CIA officials contend that the secrecy bill's call for "better cover" is "purely hortatory," that it doesn't give the president any more authority than he has now. A CIA lawyer insisted that the Peace Corps would never be opened up to intelligence agency operatives.
However, Morton Halperin, director of the privately funded Center for National Security Studies, which is fighting the bill, maintains that its enactment would represent "a very clear signal from Congress to the president, telling him that he should be directing more agencies to provide cover to the CIA."
"I would certainly be worried if I were in the Peace Corps," Halperin said. Because the bill states that the new procedures to be established by the president would be exempt from "publication or disclosure," Halperin also pointed out that it could result in the undercutting of restructions that most people would assume were still in effect.
"Our main worry is one of image rather than substance," added one Peace Corps official. If the bill were enacted, he said, "we could have a problem with people pointing at the Peace Corps and saying it could be used" by the CIA, even if it weren't.
The bill itself has a strong head of steam, in view of the July 4 machine-gunning of the home of the CIA station chief in Jamica shortly after his name and other personal data were disclosed at an anti-CIA news conference in Kingston. The measure would outlaw the disclosure of any information, even from public documents, that serves to identify CIA officials or any other U.S. intelligence agents who have been working abroad.
Proponents hope to bring it to the House floor for a vote Thursday. A similar version is pending before the Senate Judiciary Committee, where critics who contend it is unconstitutional are concentrating their efforts. In a letter to committee members last week, 51 law professors from across the country charged that the provisions criminalizing the disclosure of unclassified information were a clear violation of the First Amendment.

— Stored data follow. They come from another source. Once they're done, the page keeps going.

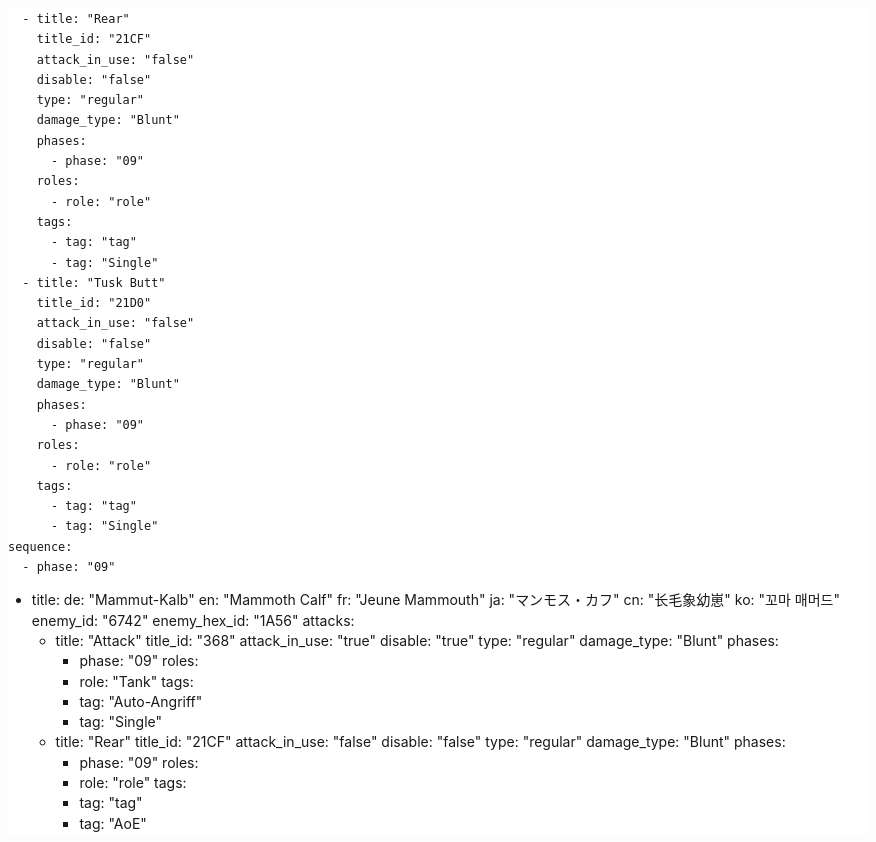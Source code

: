       - title: "Rear"
        title_id: "21CF"
        attack_in_use: "false"
        disable: "false"
        type: "regular"
        damage_type: "Blunt"
        phases:
          - phase: "09"
        roles:
          - role: "role"
        tags:
          - tag: "tag"
          - tag: "Single"
      - title: "Tusk Butt"
        title_id: "21D0"
        attack_in_use: "false"
        disable: "false"
        type: "regular"
        damage_type: "Blunt"
        phases:
          - phase: "09"
        roles:
          - role: "role"
        tags:
          - tag: "tag"
          - tag: "Single"
    sequence:
      - phase: "09"
  - title:
      de: "Mammut-Kalb"
      en: "Mammoth Calf"
      fr: "Jeune Mammouth"
      ja: "マンモス・カフ"
      cn: "长毛象幼崽"
      ko: "꼬마 매머드"
    enemy_id: "6742"
    enemy_hex_id: "1A56"
    attacks:
      - title: "Attack"
        title_id: "368"
        attack_in_use: "true"
        disable: "true"
        type: "regular"
        damage_type: "Blunt"
        phases:
          - phase: "09"
        roles:
          - role: "Tank"
        tags:
          - tag: "Auto-Angriff"
          - tag: "Single"
      - title: "Rear"
        title_id: "21CF"
        attack_in_use: "false"
        disable: "false"
        type: "regular"
        damage_type: "Blunt"
        phases:
          - phase: "09"
        roles:
          - role: "role"
        tags:
          - tag: "tag"
          - tag: "AoE"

"The First Amendment does not permit using a shotgun because you may hit something that is punishable," one of the signers, Prof. Laurence E. Tribe of Harvard University's law school, said at a news conference here yesterday. oHe predicted that the Supreme Court would strike the measure down if Congress should enact it.
In addition, the Center for National Security Studies maintains in a recent study that some of the nation's most prominent journalists -- and at least one member of the Senate Intelligence Committee -- have written or broadcast articles that could have resulted in their prosecution if the bill had been in effect at the time of publication.

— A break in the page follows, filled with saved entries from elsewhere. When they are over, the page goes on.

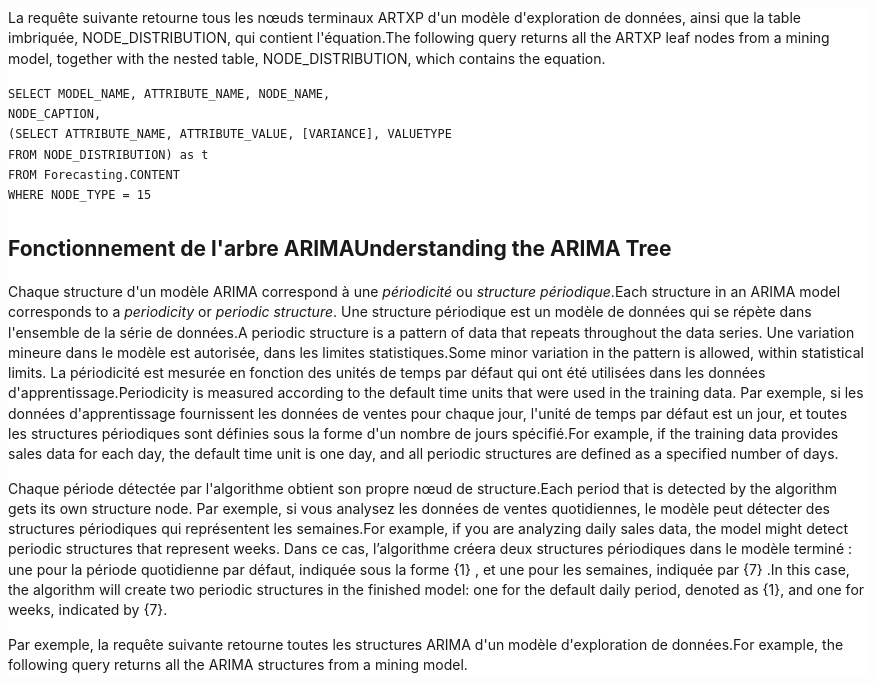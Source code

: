  <span data-ttu-id="a2026-401">La requête suivante retourne tous les nœuds terminaux ARTXP d'un modèle d'exploration de données, ainsi que la table imbriquée, NODE_DISTRIBUTION, qui contient l'équation.</span><span class="sxs-lookup"><span data-stu-id="a2026-401">The following query returns all the ARTXP leaf nodes from a mining model, together with the nested table, NODE_DISTRIBUTION, which contains the equation.</span></span>  
  
```  
SELECT MODEL_NAME, ATTRIBUTE_NAME, NODE_NAME,  
NODE_CAPTION,   
(SELECT ATTRIBUTE_NAME, ATTRIBUTE_VALUE, [VARIANCE], VALUETYPE  
FROM NODE_DISTRIBUTION) as t  
FROM Forecasting.CONTENT  
WHERE NODE_TYPE = 15  
```  
  
##  <a name="understanding-the-arima-tree"></a><a name="bkmk_ARIMA_1"></a> <span data-ttu-id="a2026-402">Fonctionnement de l'arbre ARIMA</span><span class="sxs-lookup"><span data-stu-id="a2026-402">Understanding the ARIMA Tree</span></span>  
 <span data-ttu-id="a2026-403">Chaque structure d'un modèle ARIMA correspond à une *périodicité* ou *structure périodique*.</span><span class="sxs-lookup"><span data-stu-id="a2026-403">Each structure in an ARIMA model corresponds to a *periodicity* or *periodic structure*.</span></span> <span data-ttu-id="a2026-404">Une structure périodique est un modèle de données qui se répète dans l'ensemble de la série de données.</span><span class="sxs-lookup"><span data-stu-id="a2026-404">A periodic structure is a pattern of data that repeats throughout the data series.</span></span> <span data-ttu-id="a2026-405">Une variation mineure dans le modèle est autorisée, dans les limites statistiques.</span><span class="sxs-lookup"><span data-stu-id="a2026-405">Some minor variation in the pattern is allowed, within statistical limits.</span></span> <span data-ttu-id="a2026-406">La périodicité est mesurée en fonction des unités de temps par défaut qui ont été utilisées dans les données d'apprentissage.</span><span class="sxs-lookup"><span data-stu-id="a2026-406">Periodicity is measured according to the default time units that were used in the training data.</span></span> <span data-ttu-id="a2026-407">Par exemple, si les données d'apprentissage fournissent les données de ventes pour chaque jour, l'unité de temps par défaut est un jour, et toutes les structures périodiques sont définies sous la forme d'un nombre de jours spécifié.</span><span class="sxs-lookup"><span data-stu-id="a2026-407">For example, if the training data provides sales data for each day, the default time unit is one day, and all periodic structures are defined as a specified number of days.</span></span>  
  
 <span data-ttu-id="a2026-408">Chaque période détectée par l'algorithme obtient son propre nœud de structure.</span><span class="sxs-lookup"><span data-stu-id="a2026-408">Each period that is detected by the algorithm gets its own structure node.</span></span> <span data-ttu-id="a2026-409">Par exemple, si vous analysez les données de ventes quotidiennes, le modèle peut détecter des structures périodiques qui représentent les semaines.</span><span class="sxs-lookup"><span data-stu-id="a2026-409">For example, if you are analyzing daily sales data, the model might detect periodic structures that represent weeks.</span></span> <span data-ttu-id="a2026-410">Dans ce cas, l’algorithme créera deux structures périodiques dans le modèle terminé : une pour la période quotidienne par défaut, indiquée sous la forme {1} , et une pour les semaines, indiquée par {7} .</span><span class="sxs-lookup"><span data-stu-id="a2026-410">In this case, the algorithm will create two periodic structures in the finished model: one for the default daily period, denoted as {1}, and one for weeks, indicated by {7}.</span></span>  
  
 <span data-ttu-id="a2026-411">Par exemple, la requête suivante retourne toutes les structures ARIMA d'un modèle d'exploration de données.</span><span class="sxs-lookup"><span data-stu-id="a2026-411">For example, the following query returns all the ARIMA structures from a mining model.</span></span>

Among the reports that could have resulted in criminal sanctions, Halperin said, were a 1977 Washington Post story by Bob Woodward about secret CIA payments to Jordan's King Hussein over a 20-Year period and a 1977 CBS broadcast by correspondent Bill Moyers, who named several CIA officials and Cuban allies in the CIA's campaign against Cuban Premier Fidel
Also in potential jeopardy, the center concluded, would have been Sen. Daniel Patrick Moynihan (D-N.Y.). As a former ambassador to India, Monihan disclosed in a 1975 book that the CIA had contributed money to one of India's political parties and that on one occasion, the payment was made directly to Indira Gandhi.
Whether such disclosures would be liable for criminal penalties would, Halperin noted, depend on the conduct and intent of the authors, but he said "there is no doubt that revelations of this kind would be chilled."